Kita menginginkan dan berusaha menjadikan bahasa Indonesia bahasa yang lebih
tinggi tarafnya daripada sekadar bahasa pergaulan saja. Kita ingin agar bahasa
Indonesia menjadi bahasa ilmiah. Keinginan kita itu telah kita buktikan. Kita
telah berusaha menciptakan istilah yang cukup bagi berbagai bidang ilmu. Kita
mencoba meningkatkan swadaya bahasa kita dengan menciptakan bentuk-bentuk baru
dari unsur bahasa yang ada. Di perguruan tinggi, kuliah diberikan dalam bahasa
Indonesia. Laporan-laporan ilmiah seperti kertas kerja, makalah, skripsi, dan
disertasi ditulis dalam berbagai bidang ilmu ditulis dalam bahasa Indonesia.
Sikap kita terhadap bahasa Indonesia haruslah positif. Artinya, cinta akan
bahasa Indonesia haruslah diejawantahkan dengan perbuatan yang nyata.

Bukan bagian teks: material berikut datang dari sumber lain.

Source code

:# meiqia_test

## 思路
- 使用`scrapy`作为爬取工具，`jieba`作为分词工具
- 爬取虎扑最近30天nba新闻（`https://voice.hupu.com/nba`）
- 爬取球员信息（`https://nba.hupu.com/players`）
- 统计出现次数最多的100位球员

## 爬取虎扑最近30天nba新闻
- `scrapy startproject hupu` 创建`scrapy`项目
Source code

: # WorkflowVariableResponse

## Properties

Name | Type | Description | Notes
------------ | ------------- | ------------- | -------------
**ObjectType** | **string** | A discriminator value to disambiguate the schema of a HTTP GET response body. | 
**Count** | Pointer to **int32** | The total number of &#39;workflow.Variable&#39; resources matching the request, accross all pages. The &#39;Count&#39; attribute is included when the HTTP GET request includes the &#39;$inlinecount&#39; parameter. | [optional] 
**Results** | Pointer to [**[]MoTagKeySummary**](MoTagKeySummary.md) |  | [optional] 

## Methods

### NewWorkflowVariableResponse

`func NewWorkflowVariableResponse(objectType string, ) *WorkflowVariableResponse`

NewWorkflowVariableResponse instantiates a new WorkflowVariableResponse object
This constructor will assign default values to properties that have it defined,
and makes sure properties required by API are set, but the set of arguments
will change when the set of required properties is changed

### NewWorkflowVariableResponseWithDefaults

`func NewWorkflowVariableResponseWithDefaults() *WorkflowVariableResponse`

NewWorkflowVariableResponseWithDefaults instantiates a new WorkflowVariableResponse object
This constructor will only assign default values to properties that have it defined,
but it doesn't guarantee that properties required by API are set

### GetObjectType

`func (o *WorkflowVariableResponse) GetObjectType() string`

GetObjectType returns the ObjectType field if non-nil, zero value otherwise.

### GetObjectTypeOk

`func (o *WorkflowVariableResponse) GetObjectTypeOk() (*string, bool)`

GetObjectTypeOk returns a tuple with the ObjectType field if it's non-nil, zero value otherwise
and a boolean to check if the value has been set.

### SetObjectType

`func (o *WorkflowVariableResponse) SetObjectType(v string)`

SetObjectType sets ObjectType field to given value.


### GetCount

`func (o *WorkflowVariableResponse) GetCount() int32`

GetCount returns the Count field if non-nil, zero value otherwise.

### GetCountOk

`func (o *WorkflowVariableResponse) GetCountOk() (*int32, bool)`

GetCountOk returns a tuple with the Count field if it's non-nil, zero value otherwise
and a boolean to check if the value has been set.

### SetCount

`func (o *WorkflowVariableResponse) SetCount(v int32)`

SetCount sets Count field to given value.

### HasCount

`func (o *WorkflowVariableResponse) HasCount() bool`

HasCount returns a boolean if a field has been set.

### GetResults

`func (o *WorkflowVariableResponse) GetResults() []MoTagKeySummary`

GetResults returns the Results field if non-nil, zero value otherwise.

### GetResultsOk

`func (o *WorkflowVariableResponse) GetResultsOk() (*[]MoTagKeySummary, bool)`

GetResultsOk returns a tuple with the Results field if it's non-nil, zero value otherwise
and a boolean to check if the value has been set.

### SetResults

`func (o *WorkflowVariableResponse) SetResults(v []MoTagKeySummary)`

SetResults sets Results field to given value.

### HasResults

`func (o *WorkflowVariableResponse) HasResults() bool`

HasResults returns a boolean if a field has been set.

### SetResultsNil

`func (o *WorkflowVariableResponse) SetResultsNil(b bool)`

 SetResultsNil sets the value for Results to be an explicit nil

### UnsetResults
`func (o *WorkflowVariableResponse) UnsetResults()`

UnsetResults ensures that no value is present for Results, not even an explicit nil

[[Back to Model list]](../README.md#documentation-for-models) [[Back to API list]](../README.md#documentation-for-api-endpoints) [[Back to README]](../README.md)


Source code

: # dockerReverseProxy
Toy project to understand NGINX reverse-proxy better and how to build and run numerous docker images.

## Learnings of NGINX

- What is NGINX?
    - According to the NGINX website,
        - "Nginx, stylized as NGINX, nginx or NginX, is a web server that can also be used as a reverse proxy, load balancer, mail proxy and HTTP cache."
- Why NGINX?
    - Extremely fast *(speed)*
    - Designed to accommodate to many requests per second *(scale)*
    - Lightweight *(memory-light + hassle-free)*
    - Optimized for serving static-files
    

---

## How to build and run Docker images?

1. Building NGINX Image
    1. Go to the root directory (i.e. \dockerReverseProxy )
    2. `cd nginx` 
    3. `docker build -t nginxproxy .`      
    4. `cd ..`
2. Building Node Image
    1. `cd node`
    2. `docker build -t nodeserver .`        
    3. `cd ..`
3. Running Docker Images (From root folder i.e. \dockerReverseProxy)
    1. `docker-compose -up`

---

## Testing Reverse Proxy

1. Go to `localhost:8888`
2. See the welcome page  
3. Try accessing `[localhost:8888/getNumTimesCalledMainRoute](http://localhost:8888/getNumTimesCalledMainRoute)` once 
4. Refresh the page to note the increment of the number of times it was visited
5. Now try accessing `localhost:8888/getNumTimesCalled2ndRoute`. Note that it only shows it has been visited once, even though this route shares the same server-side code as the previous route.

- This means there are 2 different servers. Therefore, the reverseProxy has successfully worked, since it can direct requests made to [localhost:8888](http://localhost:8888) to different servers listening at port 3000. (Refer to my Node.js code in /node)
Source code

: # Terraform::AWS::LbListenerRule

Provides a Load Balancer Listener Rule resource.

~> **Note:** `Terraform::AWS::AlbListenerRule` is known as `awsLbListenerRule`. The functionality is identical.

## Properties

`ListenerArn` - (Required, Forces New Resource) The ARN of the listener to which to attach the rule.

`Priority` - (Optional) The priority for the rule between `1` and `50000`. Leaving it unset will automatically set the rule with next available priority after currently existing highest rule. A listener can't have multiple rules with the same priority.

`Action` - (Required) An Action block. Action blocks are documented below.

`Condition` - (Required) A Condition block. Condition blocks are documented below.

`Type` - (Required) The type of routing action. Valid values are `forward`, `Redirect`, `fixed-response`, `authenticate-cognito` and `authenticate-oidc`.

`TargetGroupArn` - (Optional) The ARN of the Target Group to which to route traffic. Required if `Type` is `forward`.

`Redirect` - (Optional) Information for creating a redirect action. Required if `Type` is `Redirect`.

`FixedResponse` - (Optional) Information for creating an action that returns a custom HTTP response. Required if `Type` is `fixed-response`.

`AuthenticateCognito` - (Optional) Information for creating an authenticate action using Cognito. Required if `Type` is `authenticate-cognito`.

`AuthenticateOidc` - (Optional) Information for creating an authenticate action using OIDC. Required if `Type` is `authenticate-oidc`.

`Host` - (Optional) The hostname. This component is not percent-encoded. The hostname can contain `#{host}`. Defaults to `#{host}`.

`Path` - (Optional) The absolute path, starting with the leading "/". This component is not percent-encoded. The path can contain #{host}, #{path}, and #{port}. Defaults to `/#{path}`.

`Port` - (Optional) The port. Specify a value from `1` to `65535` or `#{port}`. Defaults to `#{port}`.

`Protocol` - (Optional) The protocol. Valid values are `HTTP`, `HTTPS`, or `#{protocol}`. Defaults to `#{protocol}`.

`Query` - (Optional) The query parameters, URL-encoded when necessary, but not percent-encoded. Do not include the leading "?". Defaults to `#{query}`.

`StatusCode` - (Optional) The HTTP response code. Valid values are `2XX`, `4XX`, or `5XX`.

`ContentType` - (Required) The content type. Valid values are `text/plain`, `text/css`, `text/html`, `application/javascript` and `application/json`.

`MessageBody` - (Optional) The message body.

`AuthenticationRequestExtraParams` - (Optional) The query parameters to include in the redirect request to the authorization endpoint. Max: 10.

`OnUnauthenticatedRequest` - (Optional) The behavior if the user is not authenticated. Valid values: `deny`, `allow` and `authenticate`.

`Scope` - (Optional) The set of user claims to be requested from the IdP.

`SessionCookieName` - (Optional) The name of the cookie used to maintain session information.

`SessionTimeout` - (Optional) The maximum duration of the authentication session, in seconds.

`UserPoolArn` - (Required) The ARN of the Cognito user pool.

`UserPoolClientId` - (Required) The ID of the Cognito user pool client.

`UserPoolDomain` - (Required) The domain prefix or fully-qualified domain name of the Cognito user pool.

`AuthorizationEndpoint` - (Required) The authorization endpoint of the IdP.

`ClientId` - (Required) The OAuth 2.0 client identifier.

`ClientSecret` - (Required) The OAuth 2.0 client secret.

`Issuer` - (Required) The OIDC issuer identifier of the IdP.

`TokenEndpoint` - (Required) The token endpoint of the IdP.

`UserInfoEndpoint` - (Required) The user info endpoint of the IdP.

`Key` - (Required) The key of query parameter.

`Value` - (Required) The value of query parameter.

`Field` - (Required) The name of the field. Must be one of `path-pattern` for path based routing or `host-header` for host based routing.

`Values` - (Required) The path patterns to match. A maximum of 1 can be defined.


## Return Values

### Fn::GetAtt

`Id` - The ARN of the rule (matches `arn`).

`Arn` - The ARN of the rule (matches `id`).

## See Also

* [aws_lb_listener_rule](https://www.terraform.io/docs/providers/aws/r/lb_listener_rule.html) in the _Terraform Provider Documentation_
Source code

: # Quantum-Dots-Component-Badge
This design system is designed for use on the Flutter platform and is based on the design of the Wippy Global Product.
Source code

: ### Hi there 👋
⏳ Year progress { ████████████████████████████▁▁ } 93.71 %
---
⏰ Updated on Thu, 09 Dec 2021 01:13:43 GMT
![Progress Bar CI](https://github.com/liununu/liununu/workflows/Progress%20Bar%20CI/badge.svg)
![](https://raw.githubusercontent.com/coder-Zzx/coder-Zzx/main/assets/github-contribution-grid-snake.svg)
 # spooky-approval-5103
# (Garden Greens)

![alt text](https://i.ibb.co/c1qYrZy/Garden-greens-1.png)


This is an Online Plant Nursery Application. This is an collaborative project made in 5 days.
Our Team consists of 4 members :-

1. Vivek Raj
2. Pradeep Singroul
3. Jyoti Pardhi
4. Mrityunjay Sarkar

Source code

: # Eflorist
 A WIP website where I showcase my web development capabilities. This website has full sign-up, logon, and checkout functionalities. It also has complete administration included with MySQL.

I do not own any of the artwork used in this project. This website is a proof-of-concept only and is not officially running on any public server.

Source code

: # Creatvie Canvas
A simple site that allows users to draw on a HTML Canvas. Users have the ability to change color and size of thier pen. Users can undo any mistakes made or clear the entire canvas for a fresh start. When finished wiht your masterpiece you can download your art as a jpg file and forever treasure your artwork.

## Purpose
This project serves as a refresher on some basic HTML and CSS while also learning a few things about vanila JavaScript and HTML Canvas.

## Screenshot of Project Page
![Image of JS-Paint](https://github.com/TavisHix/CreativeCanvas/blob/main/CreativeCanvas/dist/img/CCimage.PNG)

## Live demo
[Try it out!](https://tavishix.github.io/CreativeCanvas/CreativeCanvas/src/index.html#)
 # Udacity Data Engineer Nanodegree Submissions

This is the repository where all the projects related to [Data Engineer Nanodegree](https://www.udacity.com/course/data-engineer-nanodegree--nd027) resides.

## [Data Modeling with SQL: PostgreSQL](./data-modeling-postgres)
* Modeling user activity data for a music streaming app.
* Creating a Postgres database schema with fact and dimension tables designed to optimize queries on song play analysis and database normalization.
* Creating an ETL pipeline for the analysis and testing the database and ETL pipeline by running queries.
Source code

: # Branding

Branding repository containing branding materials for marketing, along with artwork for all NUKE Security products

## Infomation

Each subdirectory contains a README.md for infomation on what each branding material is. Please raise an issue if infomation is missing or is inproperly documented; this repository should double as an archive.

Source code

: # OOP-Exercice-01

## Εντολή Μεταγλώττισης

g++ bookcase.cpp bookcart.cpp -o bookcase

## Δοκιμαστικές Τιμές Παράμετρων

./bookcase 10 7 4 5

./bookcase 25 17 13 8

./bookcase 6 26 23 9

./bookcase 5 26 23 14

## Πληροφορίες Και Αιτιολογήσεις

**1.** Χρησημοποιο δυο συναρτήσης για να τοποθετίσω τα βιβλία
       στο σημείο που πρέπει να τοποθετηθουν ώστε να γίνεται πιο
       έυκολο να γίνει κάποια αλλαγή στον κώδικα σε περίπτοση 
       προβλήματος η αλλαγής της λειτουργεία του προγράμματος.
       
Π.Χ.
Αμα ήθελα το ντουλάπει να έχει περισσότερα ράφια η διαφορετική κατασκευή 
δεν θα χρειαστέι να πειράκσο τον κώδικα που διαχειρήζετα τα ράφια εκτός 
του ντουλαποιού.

Setiap
putra dan putri Indonesia haruslah mau berusaha meningkatkan pengetahuan dan
keterampilannya berbahasa Indonesia. Kita harus memberikan tempat dan kedudukan
yang layak bagi bahasa Indonesia karena ia bahasa nasional kita. Penghargaan
kita terhadap bahasa Indonesia harus lebih tinggi daripada penghargaan kita
terhadap bahasa asing yang mana pun.
Mari kita terus belajar bahasa Indonesia.